The Arena is a crucible, in which only reality, can survive. Asher insists that there is also that which is beyond, that which either does not have “reality” as we mean it and that which is beyond rational perception. The Arena merely concerns that which both exists as we exist, historically and in motion in time, and is subject to perception by reason – those things about the universe, the created order, which may be rationally known. But the false, the artificial, and the made-up cannot survive the crucible, since they strive to share nature with something that exists and is subject to perception.
The Arena isn’t all reality. It is a type of reality. A subset of that with which humans can rationally interact of their own volition. In the Arena, what is at stake is the rational universe – the logoverse, if you will. A falsehood, whether it be a false term, or a false premise, or any other such thing is genocidal to that universe and everything within it. It is a negation of what is, an unmaking of that which is made.
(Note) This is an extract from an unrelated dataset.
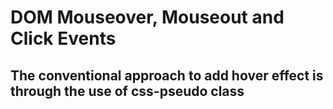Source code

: # DOM Mouseover, Mouseout and Click Events
## The conventional approach to add hover effect is through the use of css-pseudo class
The Arena is limited. By virtue of being an architectural construct, composed of rules, is limited in space and time. There is that which is beyond reason, that which can be called super-reality, which can neither be named, nor described, nor categorized or conveyed, nor otherwise discussed. There is that which neither exists as we exists, nor is real as we are real, but nonetheless sustains and upholds us. The Arena does not concern what we might term, artificially, “Super-Reality”. The means of perceiving that is different. Asher believes that at the end of Reality, at the end of duels, it is possible to stand very still, surrounded by stars, looking up at what is beyond dialectic, at what is beyond The Arena.
Asher also says “The Arena is sanity.” and assures us he plans to write more on it later.